Que montre-t-on vraiment quand on expose ces scènes de crimes racistes ? Certains, comme la professeure de sciences politiques américaine Melanye Price, craignent que ces images alimentent les stéréotypes d'une violence qui serait liée au destin des personnes noires. Et ce, sans contribuer à diminuer le nombre d'actes racistes. D'autres évoquent la façon dont les fictions s'emparent de ces faits divers. Sous couvert d'un propos éducatif, certaines d'entre elles exposeraient le public au risque d'un processus de "re-traumatisation", avancent des observateurs, ou seraient le fruit d'un goût pour le "trauma porn", réduisant l'expérience des personnes noires à celles de descendants d'esclaves ou de victimes de violences racistes.

Les images de l'asphyxie de George Floyd qui tournaient en boucle à l'été 2020 ont été l'occasion d'un renouveau de la critique morale de l'exposition, sans distance, de la mort des personnes noires. Quelques mois plus tard, en France, les médias montraient la photographie du visage ensanglanté du producteur noir Michel Zecler, après l'agression raciste qu'il avait subie. Sur Facebook, l'image était floutée. Pour la révéler, l'usager devait cliquer une seconde fois, au-dessus d'un message d'avertissement indiquant que la vidéo pouvait "heurter la sensibilité de certaines personnes" (un filtre de modération des contenus violents mis en place en 2019). La plateforme, rappelle sur son blog Olivier Ertzscheid, maître de conférences et chercheur en sciences de l'information et de la communication, apparente "l'image du visage tuméfié de Michel Zecler, dès lors qu’elle est 'violente' ou 'graphiquement explicite' pour reprendre les termes de Facebook" à "un discours de haine, y compris si elle permet de dénoncer des discours haineux ou de documenter la haine dans le champ social. (…) Et Facebook n’est pas, et ne sera jamais, en capacité de déterminer l’intentionnalité qui préside à la diffusion d’une telle image."

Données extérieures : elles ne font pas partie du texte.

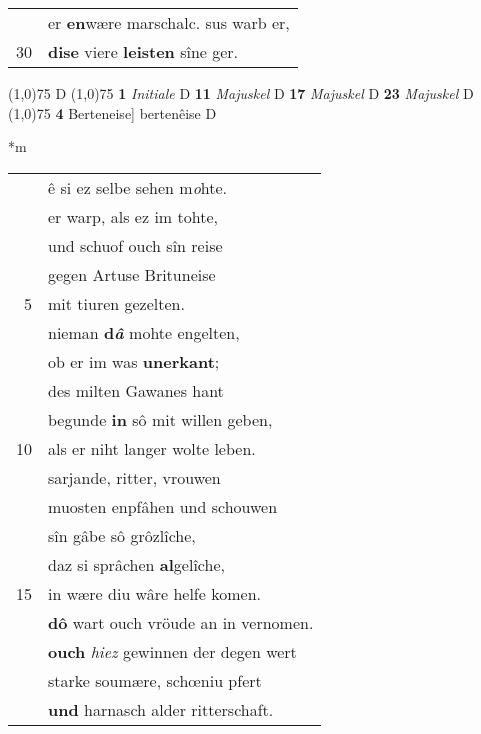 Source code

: \documentclass[8pt,a4paper,notitlepage]{article}
\begin{document}
\begin{table}[ht]
\begin{minipage}[t]{0.5\linewidth}
\begin{tabular}{rl}
 & er \textbf{en}wære marschalc. sus warb er,\\ 
30 & \textbf{dise} viere \textbf{leisten} sîne ger.\\ 
\end{tabular}
\scriptsize
\line(1,0){75} \newline
D \newline
\line(1,0){75} \newline
\textbf{1} \textit{Initiale} D  \textbf{11} \textit{Majuskel} D  \textbf{17} \textit{Majuskel} D  \textbf{23} \textit{Majuskel} D  \newline
\line(1,0){75} \newline
\textbf{4} Berteneise] bertenêise D \newline
\end{minipage}
\hspace{0.5cm}
\begin{minipage}[t]{0.5\linewidth}
\small
\begin{center}*m
\end{center}
\begin{tabular}{rl}
 & ê si ez selbe sehen m\textit{o}hte.\\ 
 & er warp, als ez im tohte,\\ 
 & und schuof ouch sîn reise\\ 
 & gegen Artuse Brituneise\\ 
5 & mit tiuren gezelten.\\ 
 & nieman \textbf{d\textit{â}} mohte engelten,\\ 
 & ob er im was \textbf{unerkant};\\ 
 & des milten Gawanes hant\\ 
 & begunde \textbf{in} sô mit willen geben,\\ 
10 & als er niht langer wolte leben.\\ 
 & sarjande, ritter, vrouwen\\ 
 & muosten enpfâhen und schouwen\\ 
 & sîn gâbe sô grôzlîche,\\ 
 & daz si sprâchen \textbf{al}gelîche,\\ 
15 & in wære diu wâre helfe komen.\\ 
 & \textbf{dô} wart ouch vröude an in vernomen.\\ 
 & \textbf{ouch} \textit{hiez} gewinnen der degen wert\\ 
 & starke soumære, schœniu pfert\\ 
 & \textbf{und} harnasch alder ritterschaft.\\ 

\end{tabular}
\end{minipage}
\end{table}
\end{document}
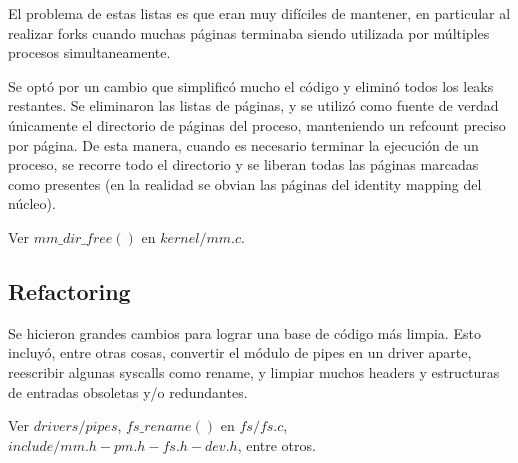 El problema de estas listas es que eran muy difíciles de mantener, en particular
al realizar forks cuando muchas páginas terminaba siendo utilizada por múltiples
procesos simultaneamente.

Se optó por un cambio que simplificó mucho el código y eliminó todos los leaks
restantes. Se eliminaron las listas de páginas, y se utilizó como fuente de
verdad únicamente el directorio de páginas del proceso, manteniendo un refcount
preciso por página. De esta manera, cuando es necesario terminar la ejecución de
un proceso, se recorre todo el directorio y se liberan todas las páginas marcadas
como presentes (en la realidad se obvian las páginas del identity mapping del
núcleo).

Ver $mm\_dir\_free()$ en $kernel/mm.c$.

\subsection{Refactoring}

Se hicieron grandes cambios para lograr una base de código más limpia. Esto
incluyó, entre otras cosas, convertir el módulo de pipes en un driver aparte,
reescribir algunas syscalls como rename, y limpiar muchos headers y
estructuras de entradas obsoletas y/o redundantes.

Ver $drivers/pipes$, $fs\_rename()$ en $fs/fs.c$, $include/mm.h-pm.h-fs.h-dev.h$,
entre otros.
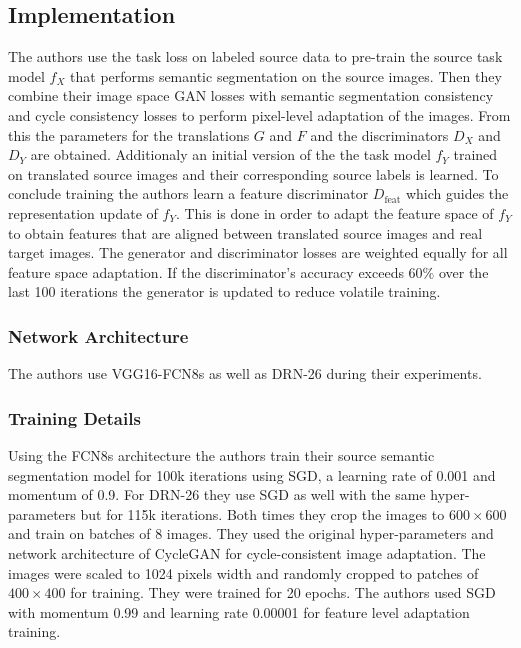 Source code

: \subsection{Implementation}
The authors use the task loss on labeled source data to pre-train the source task model $f_X$ that performs semantic segmentation on the source images. Then they combine their image space GAN losses with semantic segmentation consistency and cycle consistency losses to perform pixel-level adaptation of the images. From this the parameters for the translations $G$ and $F$ and the discriminators $D_X$ and $D_Y$ are obtained. Additionaly an initial version of the the task model $f_Y$ trained on translated source images and their corresponding source labels is learned. To conclude training the authors learn a feature discriminator $D_{\text{feat}}$ which guides the representation update of $f_Y$. This is done in order to adapt the feature space of $f_Y$ to obtain features that are aligned between translated source images and real target images. The generator and discriminator losses are weighted equally for all feature space adaptation. If the discriminator's accuracy exceeds $60\%$ over the last 100 iterations the generator is updated to reduce volatile training. 

\subsubsection{Network Architecture}
The authors use VGG16-FCN8s \cite{DBLP:journals/corr/LongSD14} as well as DRN-26 \cite{DBLP:journals/corr/YuKF17} during their experiments. 

\subsubsection{Training Details}
Using the FCN8s architecture the authors train their source semantic segmentation model for 100k iterations using SGD, a learning rate of 0.001 and momentum of 0.9. For DRN-26 they use SGD as well with the same hyper-parameters but for 115k iterations. Both times they crop the images to $600 \times 600$ and train on batches of 8 images. They used the original hyper-parameters and network architecture of CycleGAN \cite{DBLP:journals/corr/ZhuPIE17} for cycle-consistent image adaptation. The images were scaled to 1024 pixels width and randomly cropped to patches of $400 \times 400$ for training. They were trained for 20 epochs. The authors used SGD with momentum 0.99 and learning rate 0.00001 for feature level adaptation training. %



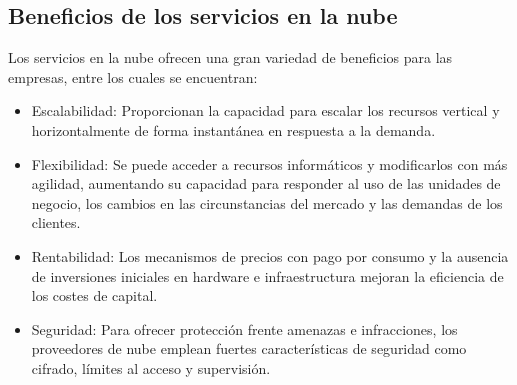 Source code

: \subsection{Beneficios de los servicios en la nube}
Los servicios en la nube ofrecen una gran variedad de beneficios para las empresas, entre los cuales se encuentran:
    \begin{itemize}
        \item Escalabilidad: Proporcionan la capacidad para escalar los recursos vertical y horizontalmente de forma instantánea en respuesta a la demanda.
        \item Flexibilidad: Se puede acceder a recursos informáticos y modificarlos con más agilidad, aumentando su capacidad para responder al uso de las unidades de negocio, los cambios en las circunstancias del mercado y las demandas de los clientes.
        \item Rentabilidad: Los mecanismos de precios con pago por consumo y la ausencia de inversiones iniciales en hardware e infraestructura mejoran la eficiencia de los costes de capital.
        \item Seguridad: Para ofrecer protección frente amenazas e infracciones, los proveedores de nube emplean fuertes características de seguridad como cifrado, límites al acceso y supervisión.
    \end{itemize}
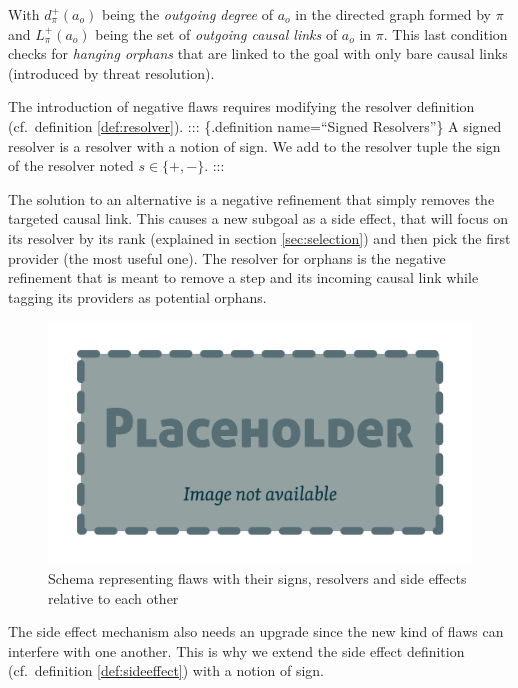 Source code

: \documentclass[11pt,a4paper,twoside,openright,titlepage,numbers=noenddot,headinclude,cleardoublepage=empty,openany]{scrreprt}
\theoremstyle{plain}
\theoremstyle{definition}
\theoremstyle{remark}
\begin{document}
With \(d_\pi^+(a_o)\) being the \emph{outgoing degree} of \(a_o\) in the
directed graph formed by \(\pi\) and \(L_\pi^+(a_o)\) being the set of
\emph{outgoing causal links} of \(a_o\) in \(\pi\). This last condition
checks for \emph{hanging orphans} that are linked to the goal with only
bare causal links (introduced by threat resolution).

The introduction of negative flaws requires modifying the resolver
definition (cf.~definition \ref{def:resolver}). ::: \{.definition
name=``Signed Resolvers''\} A signed resolver is a resolver with a
notion of sign. We add to the resolver tuple the sign of the resolver
noted \(s \in \{+, -\}\). :::

The solution to an alternative is a negative refinement that simply
removes the targeted causal link. This causes a new subgoal as a side
effect, that will focus on its resolver by its rank (explained in
section \ref{sec:selection}) and then pick the first provider (the most
useful one). The resolver for orphans is the negative refinement that is
meant to remove a step and its incoming causal link while tagging its
providers as potential orphans.

\begin{figure}
\hypertarget{fig:sideeffects}{%
\centering
\includegraphics{./tex2pdf.-0b80fea6fd6da7f9/85c5abcb21612ede4db12ac6fcfd32ed24ed57eb.pdf}
\caption{Schema representing flaws with their signs, resolvers and side
effects relative to each other}\label{fig:sideeffects}
}
\end{figure}

The side effect mechanism also needs an upgrade since the new kind of
flaws can interfere with one another. This is why we extend the side
effect definition (cf.~definition \ref{def:sideeffect}) with a notion of
sign.
\end{document}
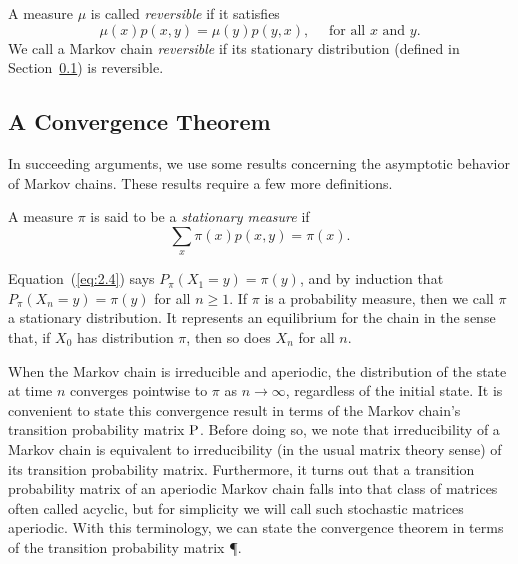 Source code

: \begin{definition}
\label{def:2.1.3}
A measure $\mu$ is called \emph{reversible} if it satisfies
\[
\mu(x)p(x,y) = \mu(y)p(y,x), \quad  \text{ for all $x$ and $y$.}
\]
We call a Markov chain \emph{reversible} if its stationary distribution (defined
in Section~\ref{sec:convergence-theorem}) is reversible. 
\end{definition}




\subsection{A Convergence Theorem}
\label{sec:convergence-theorem}
In succeeding arguments, we use some results concerning the asymptotic behavior of
Markov chains. These results require a few more definitions.

\begin{definition}
A measure $\pi$ is said to be a \emph{stationary measure} if
\begin{equation}
  \label{eq:2.4}
\sum_x \pi(x) p(x,y) = \pi(x).
\end{equation}
\end{definition}

Equation~(\ref{eq:2.4}) says $P_\pi(X_1 = y) = \pi(y)$, 
and by induction that $P_\pi(X_n = y) = \pi(y)$ for all $n \geq 1$. 
If $\pi$ is a probability measure, then we call $\pi$ a stationary distribution. It
represents an equilibrium for the chain in the sense that, if $X_0$ has
distribution $\pi$, then so does $X_n$ for all $n$.

When the Markov chain is irreducible and aperiodic, the distribution of the state at time
$n$ converges pointwise to $\pi$ as $n \rightarrow \infty$, regardless of the
initial state. It is convenient to state this convergence result in terms of the
Markov chain's transition probability matrix $\P$. Before doing so, we note that
irreducibility of a Markov chain is equivalent to irreducibility (in the usual 
matrix theory sense) of its transition probability matrix. Furthermore, it turns
out that a transition probability matrix of an aperiodic Markov chain falls into
that class of matrices often called acyclic, but for simplicity we will call
such stochastic matrices aperiodic. With this terminology, we can state the
convergence theorem in terms of the transition probability matrix \P. 

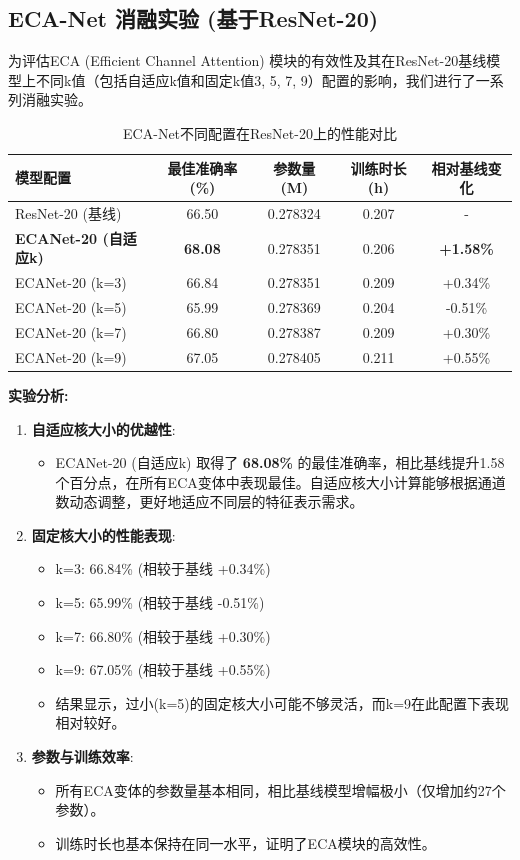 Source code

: \documentclass[a4paper]{article}
\begin{document}
\begin{description}
\subsection{ECA-Net 消融实验 (基于ResNet-20)}
为评估ECA (Efficient Channel Attention) 模块的有效性及其在ResNet-20基线模型上不同k值（包括自适应k值和固定k值3, 5, 7, 9）配置的影响，我们进行了一系列消融实验。
\begin{table}[H]
\centering
\caption{ECA-Net不同配置在ResNet-20上的性能对比}
\label{tab:eca_ablation}
\begin{tabular}{lcccc}
\toprule
\textbf{模型配置} & \textbf{最佳准确率 (\%)} & \textbf{参数量 (M)} & \textbf{训练时长 (h)} & \textbf{相对基线变化} \\
\midrule
ResNet-20 (基线) & 66.50 & 0.278324 & 0.207 & - \\
\textbf{ECANet-20 (自适应k)} & \textbf{68.08} & 0.278351 & 0.206 & \textbf{+1.58\%} \\
ECANet-20 (k=3) & 66.84 & 0.278351 & 0.209 & +0.34\% \\
ECANet-20 (k=5) & 65.99 & 0.278369 & 0.204 & -0.51\% \\
ECANet-20 (k=7) & 66.80 & 0.278387 & 0.209 & +0.30\% \\
ECANet-20 (k=9) & 67.05 & 0.278405 & 0.211 & +0.55\% \\
\bottomrule
\end{tabular}
\end{table}

\textbf{实验分析:}
\begin{enumerate}
    \item \textbf{自适应核大小的优越性}:
    \begin{itemize}
        \item ECANet-20 (自适应k) 取得了 \textbf{68.08\%} 的最佳准确率，相比基线提升1.58个百分点，在所有ECA变体中表现最佳。自适应核大小计算能够根据通道数动态调整，更好地适应不同层的特征表示需求。
    \end{itemize}
    \item \textbf{固定核大小的性能表现}:
    \begin{itemize}
        \item k=3: 66.84\% (相较于基线 +0.34\%)
        \item k=5: 65.99\% (相较于基线 -0.51\%)  
        \item k=7: 66.80\% (相较于基线 +0.30\%)
        \item k=9: 67.05\% (相较于基线 +0.55\%)
        \item 结果显示，过小(k=5)的固定核大小可能不够灵活，而k=9在此配置下表现相对较好。
    \end{itemize}
    \item \textbf{参数与训练效率}:
    \begin{itemize}
        \item 所有ECA变体的参数量基本相同，相比基线模型增幅极小（仅增加约27个参数）。
        \item 训练时长也基本保持在同一水平，证明了ECA模块的高效性。
    \end{itemize}
\end{enumerate}


\end{description}
\end{document}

Quelle était l'intention première de l'image de George Floyd au sol, avant que la scène ne soit scandaleusement rejouée par des racistes ? Lorsque que la vidéo du meurtre de George Floyd a été diffusée sur les réseaux sociaux, nous avons oublié qui l'avait enregistrée : Darnella Frazier, une jeune femme noire de 17 ans. Quand des internautes lui ont reproché d'avoir filmé la scène, Darnella Frazier  est sortie de son silence : "Je suis mineure ! J'ai 17 ans, j'allais pas me battre contre un flic, j'avais PEUR". L'image, preuve indicielle du crime raciste, est aussi le témoignage de l'impuissance d'une jeune femme noire devant un homme noir en train d'être tué par des policiers, souligne le sociologue Antoine Idier, et Miguel Shema dans une tribune du Bondy Blog. Face à ces images, nous ne sommes pas des algorithmes, nous ne sommes pas Facebook. Pour André Gunthert, maître de conférences en histoire visuelle à l’EHESS, ne pas montrer le visage en sang du producteur reviendrait à "réduire la lecture de l’image à une interprétation univoque, et de rejoindre la position de ceux qui, comme la presse de droite, ont préféré éviter de confronter leur lectorat au témoignage scandaleux de l’agression raciste des forces de l’ordre".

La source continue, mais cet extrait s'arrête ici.